## Task material
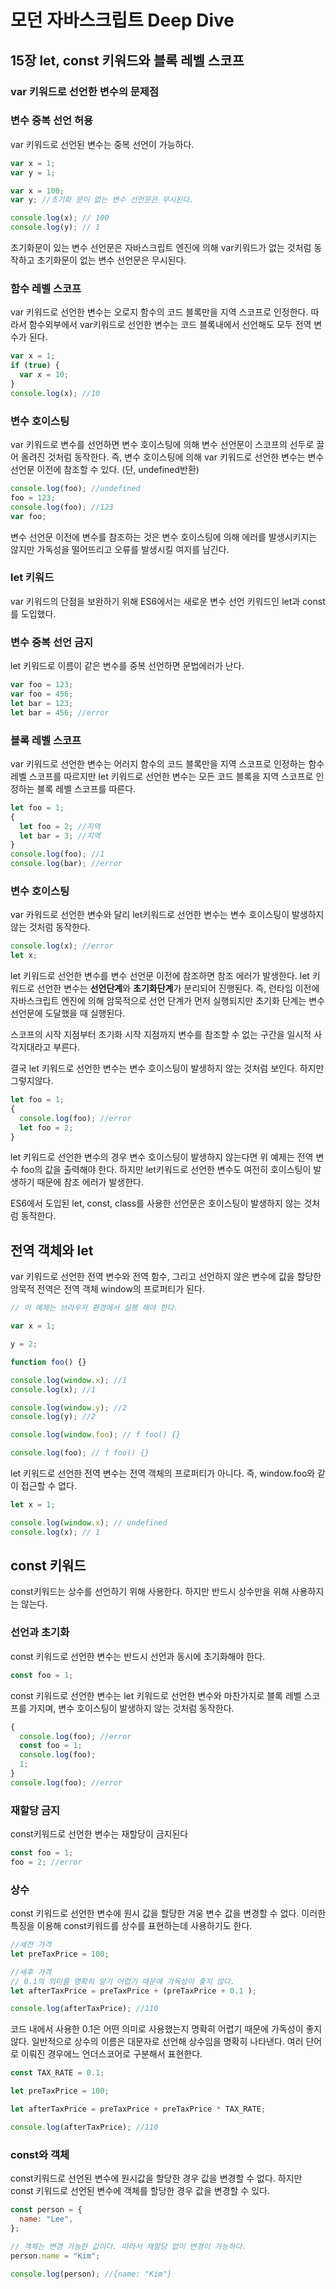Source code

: # 모던 자바스크립트 Deep Dive

## 15장 let, const 키워드와 블록 레벨 스코프

### var 키워드로 선언한 변수의 문제점

### 변수 중복 선언 허용

var 키워드로 선언된 변수는 중복 선언이 가능하다.

```jsx
var x = 1;
var y = 1;

var x = 100;
var y; //초기화 문이 없는 변수 선언문은 무시된다.

console.log(x); // 100
console.log(y); // 1
```

초기화문이 있는 변수 선언문은 자바스크립트 엔진에 의해 var키워드가 없는 것처럼 동작하고 초기화문이 없는 변수 선언문은 무시된다.

### 함수 레벨 스코프

var 키워드로 선언한 변수는 오로지 함수의 코드 블록만을 지역 스코프로 인정한다. 따라서 함수외부에서 var키워드로 선언한 변수는 코드 블록내에서 선언해도 모두 전역 변수가 된다.

```jsx
var x = 1;
if (true) {
  var x = 10;
}
console.log(x); //10
```

### 변수 호이스팅

var 키워드로 변수를 선언하면 변수 호이스팅에 의해 변수 선언문이 스코프의 선두로 끌어 올려진 것처럼 동작한다. 즉, 변수 호이스팅에 의해 var 키워드로 선언한 변수는 변수 선언문 이전에 참조할 수 있다. (단, undefined반환)

```jsx
console.log(foo); //undefined
foo = 123;
console.log(foo); //123
var foo;
```

변수 선언문 이전에 변수를 참조하는 것은 변수 호이스팅에 의해 에러를 발생시키지는 않지만 가독성을 떨어뜨리고 오류를 발생시킬 여지를 남긴다.

### let 키워드

var 키워드의 단점을 보완하기 위해 ES6에서는 새로운 변수 선언 키워드인 let과 const를 도입했다.

### 변수 중복 선언 금지

let 키워드로 이름이 같은 변수를 중복 선언하면 문법에러가 난다.

```jsx
var foo = 123;
var foo = 456;
let bar = 123;
let bar = 456; //error
```

### 블록 레벨 스코프

var 키워드로 선언한 변수는 어러지 함수의 코드 블록만을 지역 스코프로 인정하는 함수 레벨 스코프를 따르지만 let 키워드로 선언한 변수는 모든 코드 블록을 지역 스코프로 인정하는 블록 레벨 스코프를 따른다.

```jsx
let foo = 1;
{
  let foo = 2; //지역
  let bar = 3; //지역
}
console.log(foo); //1
console.log(bar); //error
```

### 변수 호이스팅

var 카워드로 선언한 변수와 달리 let키워드로 선언한 변수는 변수 호이스팅이 발생하지 않는 것처럼 동작한다.

```jsx
console.log(x); //error
let x;
```

let 키워드로 선언한 변수를 변수 선언문 이전에 참조하면 참조 에러가 발생한다. let 키워드로 선언한 변수는 **선언단계**와 **초기화단계**가 분리되어 진행된다. 즉, 런타임 이전에 자바스크립트 엔진에 의해 암묵적으로 선언 단계가 먼저 실행되지만 초기화 단계는 변수 선언문에 도달했을 때 실행된다.

스코프의 시작 지점부터 초기화 시작 지점까지 변수를 참조할 수 없는 구간을 일시적 사각지대라고 부른다.

결국 let 키워드로 선언한 변수는 변수 호이스팅이 발생하지 않는 것처럼 보인다. 하지만 그렇지않다.

```jsx
let foo = 1;
{
  console.log(foo); //error
  let foo = 2;
}
```

let 키워드로 선언한 변수의 경우 변수 호이스팅이 발생하지 않는다면 위 예제는 전역 변수 foo의 값을 출력해야 한다. 하지만 let키워드로 선언한 변수도 여전히 호이스팅이 발생하기 때문에 참조 에러가 발생한다.

ES6에서 도입된 let, const, class를 사용한 선언문은 호이스팅이 발생하지 않는 것처럼 동작한다.

## 전역 객체와 let

var 키워드로 선언한 전역 변수와 전역 함수, 그리고 선언하지 않은 변수에 값을 할당한 암묵적 전역은 전역 객체 window의 프로퍼티가 된다.

```JavaScript
// 이 예제는 브라우저 환경에서 실행 해야 한다.

var x = 1;

y = 2;

function foo() {}

console.log(window.x); //1
console.log(x); //1

console.log(window.y); //2
console.log(y); //2

console.log(window.foo); // f foo() {}

console.log(foo); // f foo() {}
```

let 키워드로 선언한 전역 변수는 전역 객체의 프로퍼티가 아니다. 즉, window.foo와 같이 접근할 수 없다.

```jsx
let x = 1;

console.log(window.x); // undefined
console.log(x); // 1
```

## const 키워드

const키워드는 상수를 선언하기 위해 사용한다. 하지만 반드시 상수만을 위해 사용하지는 않는다.

### 선언과 초기화

const 키워드로 선언한 변수는 반드시 선언과 동시에 초기화해야 한다.

```jsx
const foo = 1;
```

const 키워드로 선언한 변수는 let 키워드로 선언한 변수와 마찬가지로 블록 레벨 스코프를 가지며, 변수 호이스팅이 발생하지 않는 것처럼 동작한다.

```jsx
{
  console.log(foo); //error
  const foo = 1;
  console.log(foo);
  1;
}
console.log(foo); //error
```

### 재할당 금지

const키워드로 선언한 변수는 재할당이 금지된다

```jsx
const foo = 1;
foo = 2; //error
```

### 상수

const 키워드로 선언한 변수에 원시 값을 할당한 겨웅 변수 값을 변경할 수 없다. 이러한 특징을 이용해 const키워드를 상수를 표현하는데 사용하기도 한다.

```JavaScript
//세전 가격
let preTaxPrice = 100;

//세후 가격
// 0.1의 의미를 명확히 알기 어렵기 때문에 가독성이 좋지 않다.
let afterTaxPrice = preTaxPrice + (preTaxPrice + 0.1 );

console.log(afterTaxPrice); //110
```

코드 내에서 사용한 0.1은 어떤 의미로 사용했는지 명확히 어렵기 때문에 가독성이 좋지 않다. 일반적으로 상수의 이름은 대문자로 선언해 상수임을 명확히 나타낸다. 여러 단어로 이뤄진 경우에느 언더스코어로 구분해서 표현한다.

```jsx
const TAX_RATE = 0.1;

let preTaxPrice = 100;

let afterTaxPrice = preTaxPrice + preTaxPrice * TAX_RATE;

console.log(afterTaxPrice); //110
```

### const와 객체

const키워드로 선언된 변수에 원시값을 할당한 경우 값을 변경할 수 없다. 하지만 const 키워드로 선언된 변수에 객체를 할당한 경우 값을 변경할 수 있다.

```jsx
const person = {
  name: "Lee",
};

// 객체는 변경 가능한 값이다. 따라서 재할당 없이 변경이 가능하다.
person.name = "Kim";

console.log(person); //{name: "Kim"}
```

## Work to complete
The lines above may hold the string "호이스팅에". Say how many do, and give only that number.

## Solution below
2